Exponential and Logarithmic Equations

[Koala]

Help! How do I solve this equation? 4^(1-2x)=2

This is what I've done:
Change to a logarithmic equation and move the exponent out in front: (1-2x)log(4)=log(2)
Distribute the (1-2x) through the log(4): log(4)+log(-8x)=log(2)
Subtract log(4) from both sides: log(-8x)=log(2)-log(4)
Use the log rule that allows us to separate out logs: log(-8)+log(x)=log(2)-log(4)
Subtract log(-8): log(x)=log(2)-log(4)-log(-8)
Change right side using properties of logarithms: log(x)=log(2/4)-log(-8)
Again: log(x)=log((2/4)/(-8))
Simplify: log(x)=log((1/2)/(-8))
Further simplify: log(x)=log(-1/16)

Is this right? What do I do to get rid of the log?

 

[lookagain]

Help! How do I solve this equation? 4^(1-2x)=2

Koala,

please do not try to do it that way. This problem
is geared toward the following:


4 and 2 are each a power of a common base, which is 2.


Write \(\displaystyle 4 \ as \ 2^2 \ \ and \ \ 2 \ \ as \ \ 2^1:\)


\(\displaystyle (2^2)^{(1 - 2x)} \ = \ 2^1\)

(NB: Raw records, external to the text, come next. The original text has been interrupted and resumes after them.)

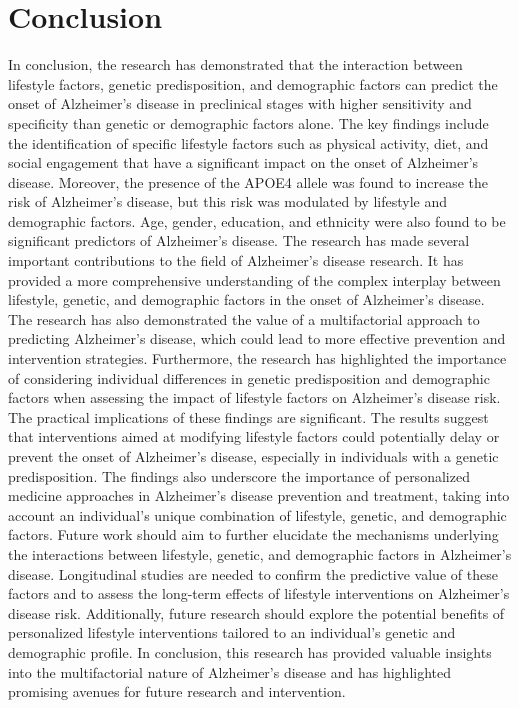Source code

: \documentclass[conference]{IEEEtran}
\begin{document}
\section{Conclusion}
In conclusion, the research has demonstrated that the interaction between lifestyle factors, genetic predisposition, and demographic factors can predict the onset of Alzheimer's disease in preclinical stages with higher sensitivity and specificity than genetic or demographic factors alone. The key findings include the identification of specific lifestyle factors such as physical activity, diet, and social engagement that have a significant impact on the onset of Alzheimer's disease. Moreover, the presence of the APOE4 allele was found to increase the risk of Alzheimer's disease, but this risk was modulated by lifestyle and demographic factors. Age, gender, education, and ethnicity were also found to be significant predictors of Alzheimer's disease. The research has made several important contributions to the field of Alzheimer's disease research. It has provided a more comprehensive understanding of the complex interplay between lifestyle, genetic, and demographic factors in the onset of Alzheimer's disease. The research has also demonstrated the value of a multifactorial approach to predicting Alzheimer's disease, which could lead to more effective prevention and intervention strategies. Furthermore, the research has highlighted the importance of considering individual differences in genetic predisposition and demographic factors when assessing the impact of lifestyle factors on Alzheimer's disease risk. The practical implications of these findings are significant. The results suggest that interventions aimed at modifying lifestyle factors could potentially delay or prevent the onset of Alzheimer's disease, especially in individuals with a genetic predisposition. The findings also underscore the importance of personalized medicine approaches in Alzheimer's disease prevention and treatment, taking into account an individual's unique combination of lifestyle, genetic, and demographic factors. Future work should aim to further elucidate the mechanisms underlying the interactions between lifestyle, genetic, and demographic factors in Alzheimer's disease. Longitudinal studies are needed to confirm the predictive value of these factors and to assess the long-term effects of lifestyle interventions on Alzheimer's disease risk. Additionally, future research should explore the potential benefits of personalized lifestyle interventions tailored to an individual's genetic and demographic profile. In conclusion, this research has provided valuable insights into the multifactorial nature of Alzheimer's disease and has highlighted promising avenues for future research and intervention.
\end{document}
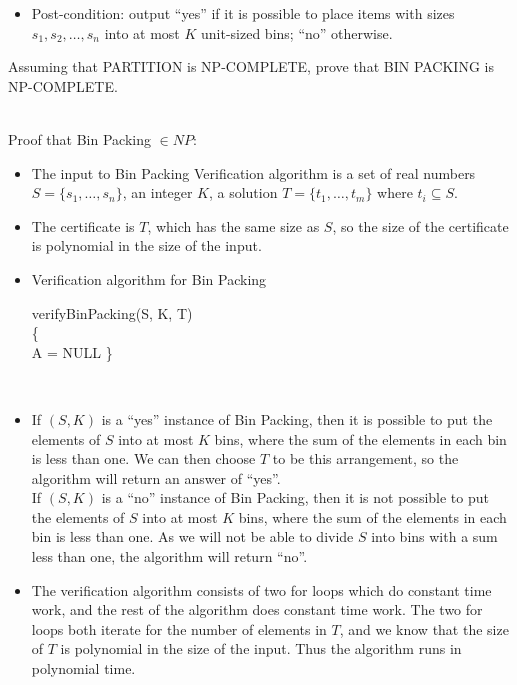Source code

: \documentclass{assignment}
\begin{document}
\begin{problemlist}
\begin{problem}
\begin{itemize}
\item Post-condition: output ``yes'' if it is possible to place items with sizes $s_1,s_2,\ldots,s_n$ into at most $K$ unit-sized bins; ``no'' otherwise.
\end{itemize}
Assuming that PARTITION is NP-COMPLETE, prove that BIN PACKING is NP-COMPLETE.
\end{problem}
\begin{answer}
\\
Proof that Bin Packing $\in NP$:
\begin{itemize}
\item The input to Bin Packing Verification algorithm is a set of real numbers $S=\{s_1,\ldots,s_n\}$, an integer $K$, a solution $T=\{t_1,\ldots,t_m\}$ where $t_i\subseteq S$.
\item The certificate is $T$, which has the same size as $S$, so the size of the certificate is polynomial in the size of the input.
\item Verification algorithm for Bin Packing
\IncMargin{3em}
\begin{algorithm}
  verifyBinPacking(S, K, T)\\\{\\
  \Indp
  A = NULL\;
  \;
  \Indm
  \}
\end{algorithm}
\DecMargin{3em}\\
\item If $(S, K)$ is a ``yes'' instance of Bin Packing, then it is possible to put the elements of $S$ into at most $K$ bins, where the sum of the elements in each bin is less than one. We can then choose $T$ to be this arrangement, so the algorithm will return an answer of ``yes''.\\
If $(S, K)$ is a ``no'' instance of Bin Packing, then it is not possible to put the elements of $S$ into at most $K$ bins, where the sum of the elements in each bin is less than one. As we will not be able to divide $S$ into bins with a sum less than one, the algorithm will return ``no''.
\item The verification algorithm consists of two for loops which do constant time work, and the rest of the algorithm does constant time work. The two for loops both iterate for the number of elements in $T$, and we know that the size of $T$ is polynomial in the size of the input. Thus the algorithm runs in polynomial time.

\end{itemize}
\end{answer}
\end{problemlist}
\end{document}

Multiply exponents together on the left-hand side:


\(\displaystyle 2^{(2 - 4x)} \ = \ 2^1\)


Because the sides of the equation are equal,
and the bases are equal, then equate the
exponents to each other:


2 - 4x = 1


Continue...

 

[Koala]

Thank you so much! That is so much easier!